CentOS compiles and configures nginx that supports HTTPS forward proxy

Time:2021-10-16

Because I am in the foreign trade industry, I recently found that the interface connecting eBay in China is becoming more and more unstable. Call an interface for uploading pictures. The request can be completed two or three seconds ago. Now it will probably time out in two minutes. Pulling orders is a similar situation, which has seriously affected the processing of normal business. Therefore, it is considered to deploy an agent service in Hong Kong to realize the transit agent of eBay interface request, so as to achieve the purpose of speed-up.
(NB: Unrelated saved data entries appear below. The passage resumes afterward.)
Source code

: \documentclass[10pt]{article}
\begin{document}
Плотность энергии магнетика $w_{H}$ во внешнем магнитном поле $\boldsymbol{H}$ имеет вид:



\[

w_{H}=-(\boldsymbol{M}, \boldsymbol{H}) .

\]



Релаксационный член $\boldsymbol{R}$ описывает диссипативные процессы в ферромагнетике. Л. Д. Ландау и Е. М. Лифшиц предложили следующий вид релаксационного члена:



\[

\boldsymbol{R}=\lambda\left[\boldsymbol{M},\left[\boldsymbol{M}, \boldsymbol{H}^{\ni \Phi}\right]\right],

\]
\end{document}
Nginx itself provides the function of proxy service, so nginx is used. Nginx agents are divided into “reverse agents” and “forward agents”. The concept of “positive and negative” is simply understood as follows: reverse proxy is that the proxy server will forward the client request to the service, and the specific processing host is hidden from the client. Forward proxy is that the proxy server forwards the client request to the website to be visited. At this time, the client source is hidden for the website to be visited. So this time I want to use the forward proxy function of nginx.

Although nginx supports forward proxy by default, it only supports HTTP protocol URLs. For HTTPS protocol, an open source patch is required:chobits/ngx_http_proxy_connect_module。 This patch module needs to be compiled to install nginx. The following is the process journal. The system is CentOS 7.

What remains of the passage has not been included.